**TASK DIRECTIONS**
Once the line containing "is purely metaphysical." is found in the records below, return it and each following line exactly, up to and including the line containing "Knowledge requires justification.", and nothing else.

[Stored data entries]
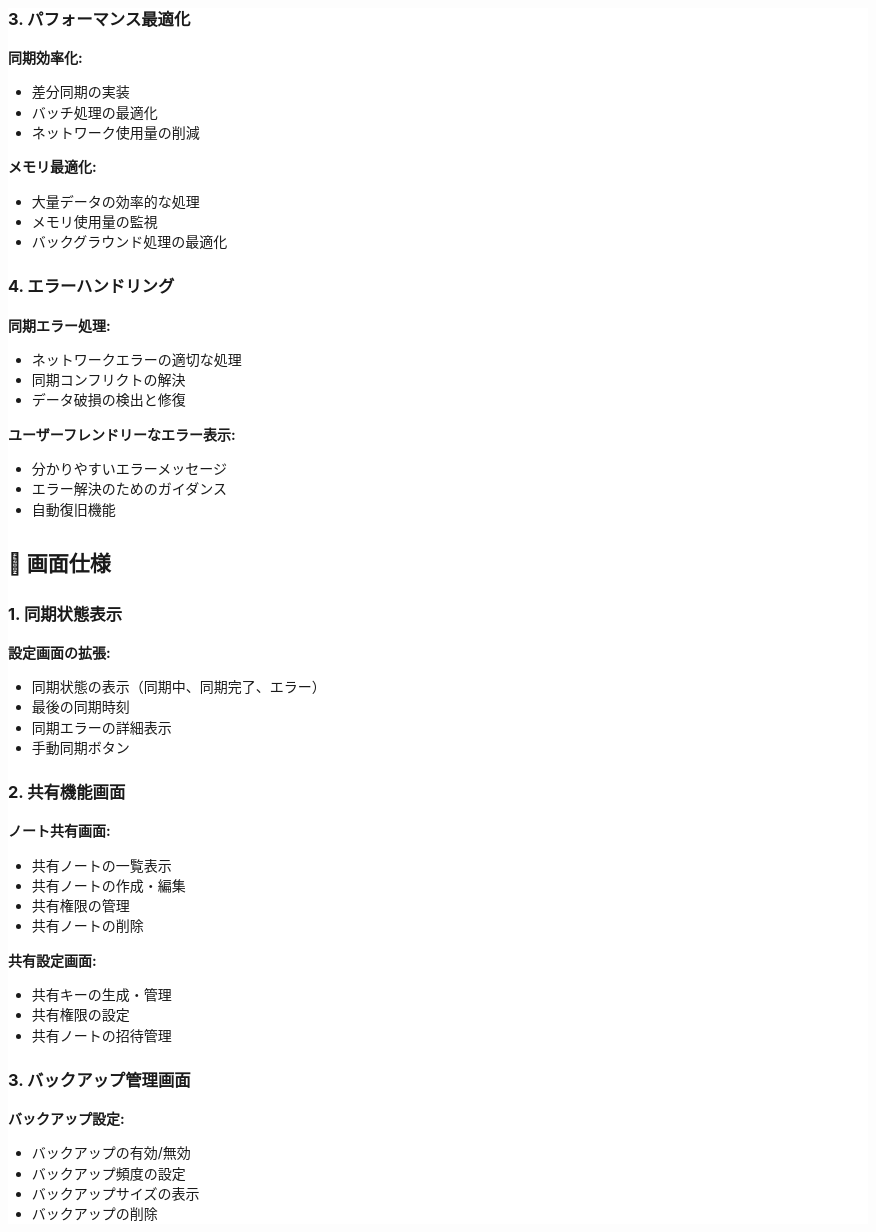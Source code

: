 ### 3. パフォーマンス最適化

**同期効率化:**
- 差分同期の実装
- バッチ処理の最適化
- ネットワーク使用量の削減

**メモリ最適化:**
- 大量データの効率的な処理
- メモリ使用量の監視
- バックグラウンド処理の最適化

### 4. エラーハンドリング

**同期エラー処理:**
- ネットワークエラーの適切な処理
- 同期コンフリクトの解決
- データ破損の検出と修復

**ユーザーフレンドリーなエラー表示:**
- 分かりやすいエラーメッセージ
- エラー解決のためのガイダンス
- 自動復旧機能

## 📱 画面仕様

### 1. 同期状態表示

**設定画面の拡張:**
- 同期状態の表示（同期中、同期完了、エラー）
- 最後の同期時刻
- 同期エラーの詳細表示
- 手動同期ボタン

### 2. 共有機能画面

**ノート共有画面:**
- 共有ノートの一覧表示
- 共有ノートの作成・編集
- 共有権限の管理
- 共有ノートの削除

**共有設定画面:**
- 共有キーの生成・管理
- 共有権限の設定
- 共有ノートの招待管理

### 3. バックアップ管理画面

**バックアップ設定:**
- バックアップの有効/無効
- バックアップ頻度の設定
- バックアップサイズの表示
- バックアップの削除
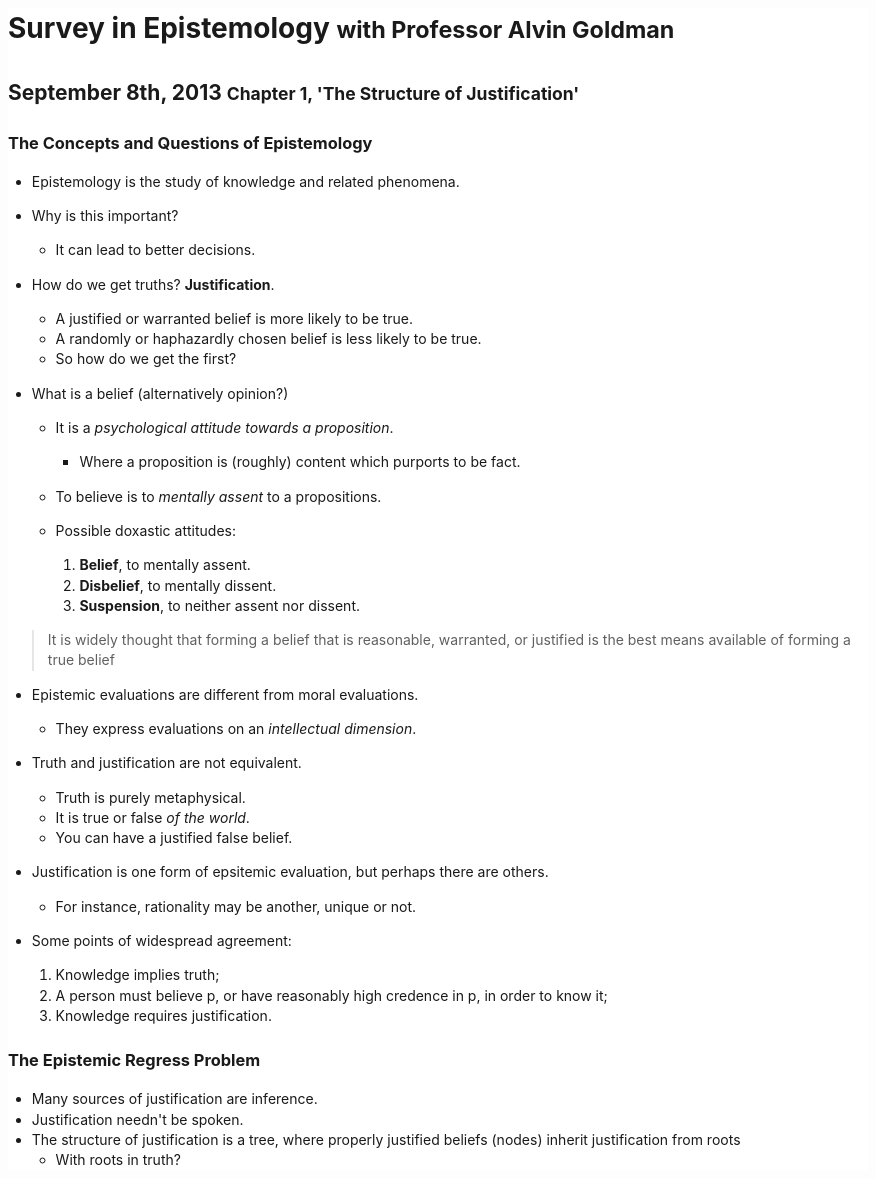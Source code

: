 Survey in Epistemology <small>with Professor Alvin Goldman</small>
==================================================================

September 8th, 2013 <small>Chapter 1, 'The Structure of Justification'</small>
------------------------------------------------------------------------------

### The Concepts and Questions of Epistemology

-   Epistemology is the study of knowledge and related phenomena.
-   Why is this important?
    -   It can lead to better decisions.

-   How do we get truths? **Justification**.
    -   A justified or warranted belief is more likely to be true.
    -   A randomly or haphazardly chosen belief is less likely to be
        true.
    -   So how do we get the first?

-   What is a belief (alternatively opinion?)
    -   It is a *psychological attitude towards a proposition*.
        -   Where a proposition is (roughly) content which purports to
            be fact.

    -   To believe is to *mentally assent* to a propositions.
    -   Possible doxastic attitudes:
        1.  **Belief**, to mentally assent.
        2.  **Disbelief**, to mentally dissent.
        3.  **Suspension**, to neither assent nor dissent.

> It is widely thought that forming a belief that is reasonable,
> warranted, or justified is the best means available of forming a true
> belief

-   Epistemic evaluations are different from moral evaluations.
    -   They express evaluations on an *intellectual dimension*.

-   Truth and justification are not equivalent.
    -   Truth is purely metaphysical.
    -   It is true or false *of the world*.
    -   You can have a justified false belief.

-   Justification is one form of epsitemic evaluation, but perhaps there
    are others.
    -   For instance, rationality may be another, unique or not.

-   Some points of widespread agreement:
    1.  Knowledge implies truth;
    2.  A person must believe p, or have reasonably high credence in p,
        in order to know it;
    3.  Knowledge requires justification.

### The Epistemic Regress Problem

-   Many sources of justification are inference.
-   Justification needn't be spoken.
-   The structure of justification is a tree, where properly justified
    beliefs (nodes) inherit justification from roots
    -   With roots in truth?
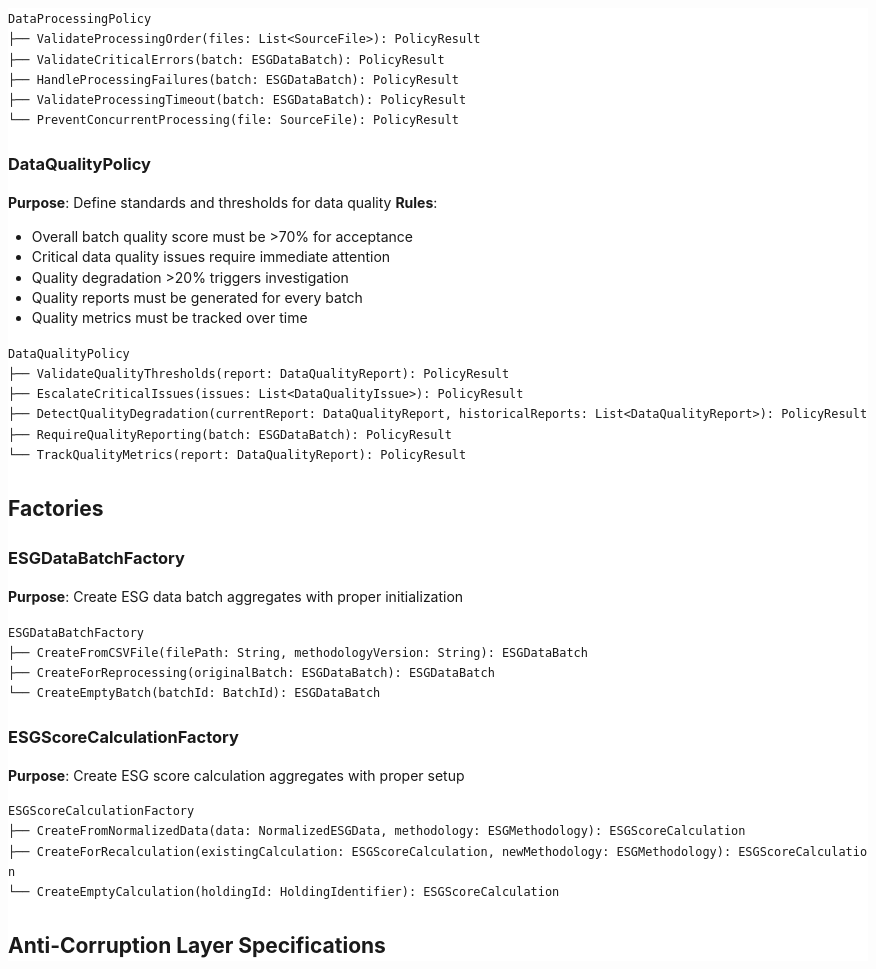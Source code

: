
 ```
DataProcessingPolicy
├── ValidateProcessingOrder(files: List<SourceFile>): PolicyResult
├── ValidateCriticalErrors(batch: ESGDataBatch): PolicyResult
├── HandleProcessingFailures(batch: ESGDataBatch): PolicyResult
├── ValidateProcessingTimeout(batch: ESGDataBatch): PolicyResult
└── PreventConcurrentProcessing(file: SourceFile): PolicyResult
```

### DataQualityPolicy
**Purpose**: Define standards and thresholds for data quality
**Rules**:
- Overall batch quality score must be >70% for acceptance
- Critical data quality issues require immediate attention
- Quality degradation >20% triggers investigation
- Quality reports must be generated for every batch
- Quality metrics must be tracked over time

```
DataQualityPolicy
├── ValidateQualityThresholds(report: DataQualityReport): PolicyResult
├── EscalateCriticalIssues(issues: List<DataQualityIssue>): PolicyResult
├── DetectQualityDegradation(currentReport: DataQualityReport, historicalReports: List<DataQualityReport>): PolicyResult
├── RequireQualityReporting(batch: ESGDataBatch): PolicyResult
└── TrackQualityMetrics(report: DataQualityReport): PolicyResult
```

## Factories

### ESGDataBatchFactory
**Purpose**: Create ESG data batch aggregates with proper initialization
```
ESGDataBatchFactory
├── CreateFromCSVFile(filePath: String, methodologyVersion: String): ESGDataBatch
├── CreateForReprocessing(originalBatch: ESGDataBatch): ESGDataBatch
└── CreateEmptyBatch(batchId: BatchId): ESGDataBatch
```

### ESGScoreCalculationFactory
**Purpose**: Create ESG score calculation aggregates with proper setup
```
ESGScoreCalculationFactory
├── CreateFromNormalizedData(data: NormalizedESGData, methodology: ESGMethodology): ESGScoreCalculation
├── CreateForRecalculation(existingCalculation: ESGScoreCalculation, newMethodology: ESGMethodology): ESGScoreCalculation
└── CreateEmptyCalculation(holdingId: HoldingIdentifier): ESGScoreCalculation
```

## Anti-Corruption Layer Specifications
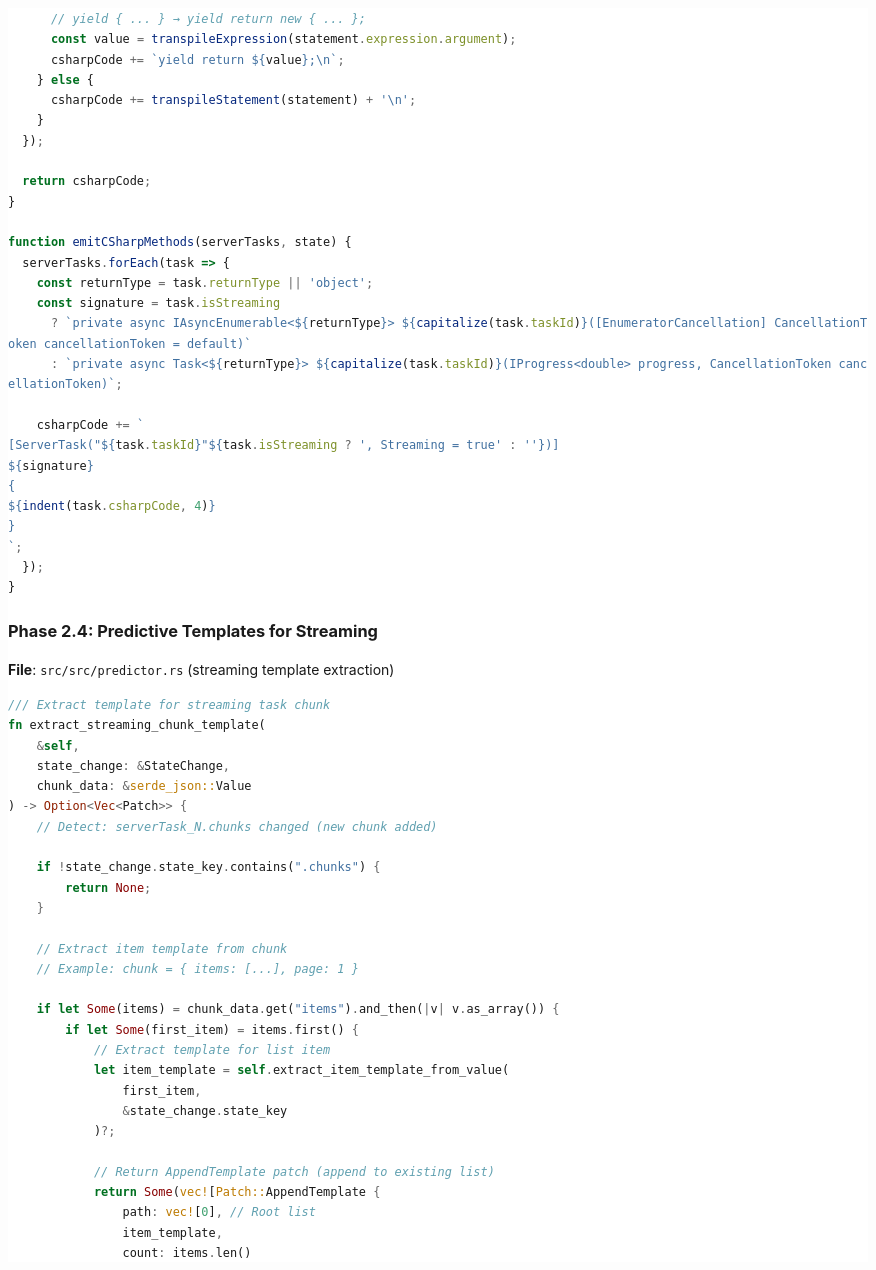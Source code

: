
 ```javascript
      // yield { ... } → yield return new { ... };
      const value = transpileExpression(statement.expression.argument);
      csharpCode += `yield return ${value};\n`;
    } else {
      csharpCode += transpileStatement(statement) + '\n';
    }
  });

  return csharpCode;
}

function emitCSharpMethods(serverTasks, state) {
  serverTasks.forEach(task => {
    const returnType = task.returnType || 'object';
    const signature = task.isStreaming
      ? `private async IAsyncEnumerable<${returnType}> ${capitalize(task.taskId)}([EnumeratorCancellation] CancellationToken cancellationToken = default)`
      : `private async Task<${returnType}> ${capitalize(task.taskId)}(IProgress<double> progress, CancellationToken cancellationToken)`;

    csharpCode += `
[ServerTask("${task.taskId}"${task.isStreaming ? ', Streaming = true' : ''})]
${signature}
{
${indent(task.csharpCode, 4)}
}
`;
  });
}
```

### Phase 2.4: Predictive Templates for Streaming

**File**: `src/src/predictor.rs` (streaming template extraction)

```rust
/// Extract template for streaming task chunk
fn extract_streaming_chunk_template(
    &self,
    state_change: &StateChange,
    chunk_data: &serde_json::Value
) -> Option<Vec<Patch>> {
    // Detect: serverTask_N.chunks changed (new chunk added)

    if !state_change.state_key.contains(".chunks") {
        return None;
    }

    // Extract item template from chunk
    // Example: chunk = { items: [...], page: 1 }

    if let Some(items) = chunk_data.get("items").and_then(|v| v.as_array()) {
        if let Some(first_item) = items.first() {
            // Extract template for list item
            let item_template = self.extract_item_template_from_value(
                first_item,
                &state_change.state_key
            )?;

            // Return AppendTemplate patch (append to existing list)
            return Some(vec![Patch::AppendTemplate {
                path: vec![0], // Root list
                item_template,
                count: items.len()
```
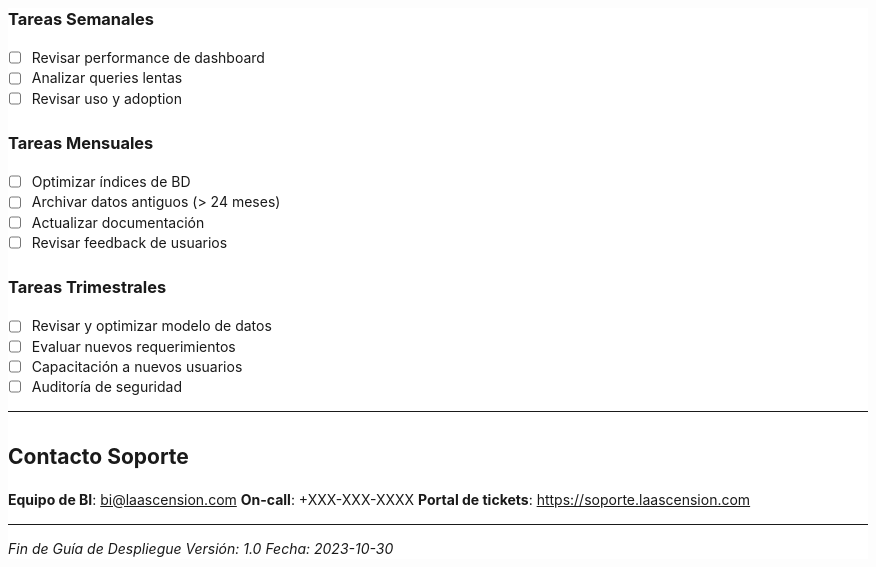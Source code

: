 ### Tareas Semanales
- [ ] Revisar performance de dashboard
- [ ] Analizar queries lentas
- [ ] Revisar uso y adoption

### Tareas Mensuales
- [ ] Optimizar índices de BD
- [ ] Archivar datos antiguos (> 24 meses)
- [ ] Actualizar documentación
- [ ] Revisar feedback de usuarios

### Tareas Trimestrales
- [ ] Revisar y optimizar modelo de datos
- [ ] Evaluar nuevos requerimientos
- [ ] Capacitación a nuevos usuarios
- [ ] Auditoría de seguridad

---

## Contacto Soporte

**Equipo de BI**: bi@laascension.com
**On-call**: +XXX-XXX-XXXX
**Portal de tickets**: https://soporte.laascension.com

---

*Fin de Guía de Despliegue*
*Versión: 1.0*
*Fecha: 2023-10-30*
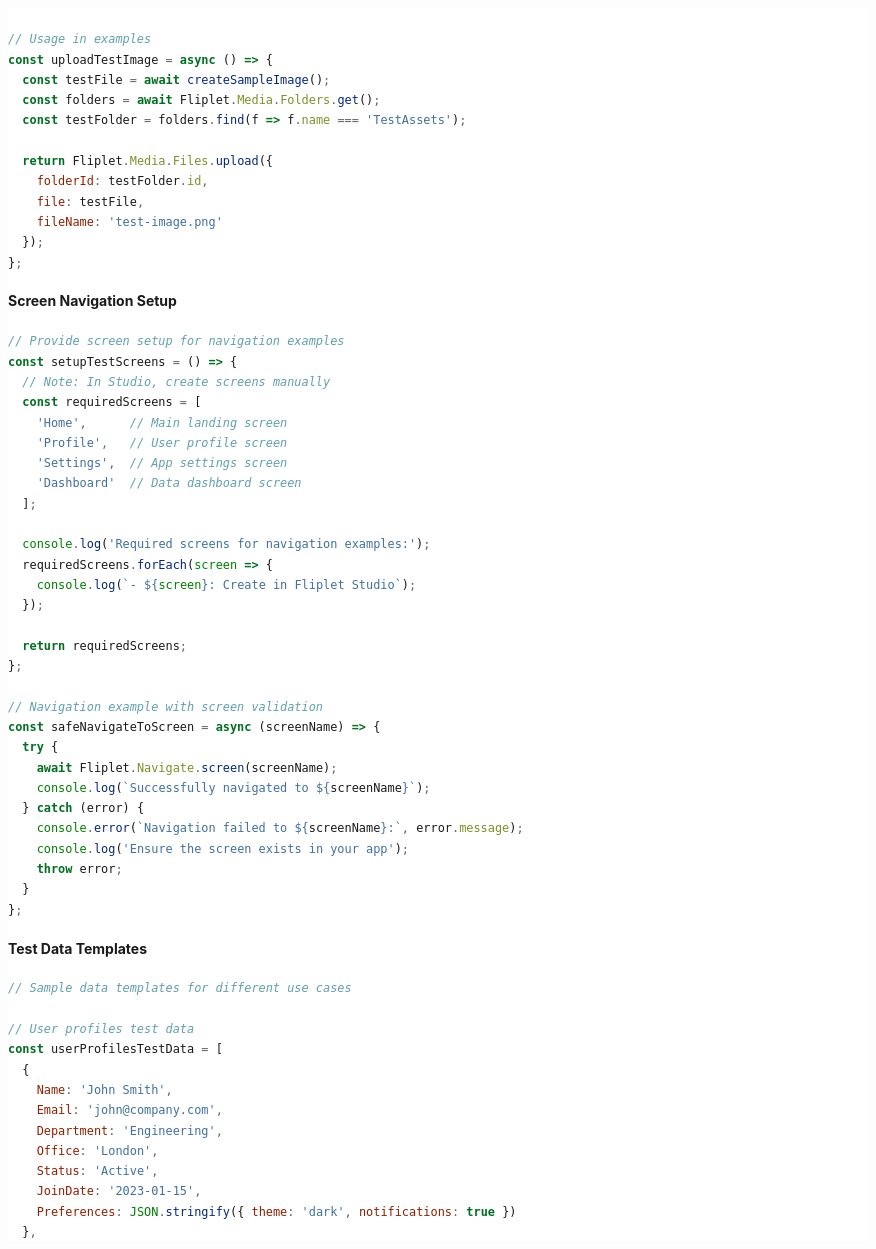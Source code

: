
 ```js

// Usage in examples
const uploadTestImage = async () => {
  const testFile = await createSampleImage();
  const folders = await Fliplet.Media.Folders.get();
  const testFolder = folders.find(f => f.name === 'TestAssets');
  
  return Fliplet.Media.Files.upload({
    folderId: testFolder.id,
    file: testFile,
    fileName: 'test-image.png'
  });
};
```

#### Screen Navigation Setup

```js
// Provide screen setup for navigation examples
const setupTestScreens = () => {
  // Note: In Studio, create screens manually
  const requiredScreens = [
    'Home',      // Main landing screen
    'Profile',   // User profile screen
    'Settings',  // App settings screen
    'Dashboard'  // Data dashboard screen
  ];
  
  console.log('Required screens for navigation examples:');
  requiredScreens.forEach(screen => {
    console.log(`- ${screen}: Create in Fliplet Studio`);
  });
  
  return requiredScreens;
};

// Navigation example with screen validation
const safeNavigateToScreen = async (screenName) => {
  try {
    await Fliplet.Navigate.screen(screenName);
    console.log(`Successfully navigated to ${screenName}`);
  } catch (error) {
    console.error(`Navigation failed to ${screenName}:`, error.message);
    console.log('Ensure the screen exists in your app');
    throw error;
  }
};
```

#### Test Data Templates

```js
// Sample data templates for different use cases

// User profiles test data
const userProfilesTestData = [
  {
    Name: 'John Smith',
    Email: 'john@company.com',
    Department: 'Engineering',
    Office: 'London',
    Status: 'Active',
    JoinDate: '2023-01-15',
    Preferences: JSON.stringify({ theme: 'dark', notifications: true })
  },
```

**ANSWER SECTION**
    -   Truth is purely metaphysical.
    -   It is true or false *of the world*.
    -   You can have a justified false belief.

-   Justification is one form of epsitemic evaluation, but perhaps there
    are others.
    -   For instance, rationality may be another, unique or not.

-   Some points of widespread agreement:
    1.  Knowledge implies truth;
    2.  A person must believe p, or have reasonably high credence in p,
        in order to know it;
    3.  Knowledge requires justification.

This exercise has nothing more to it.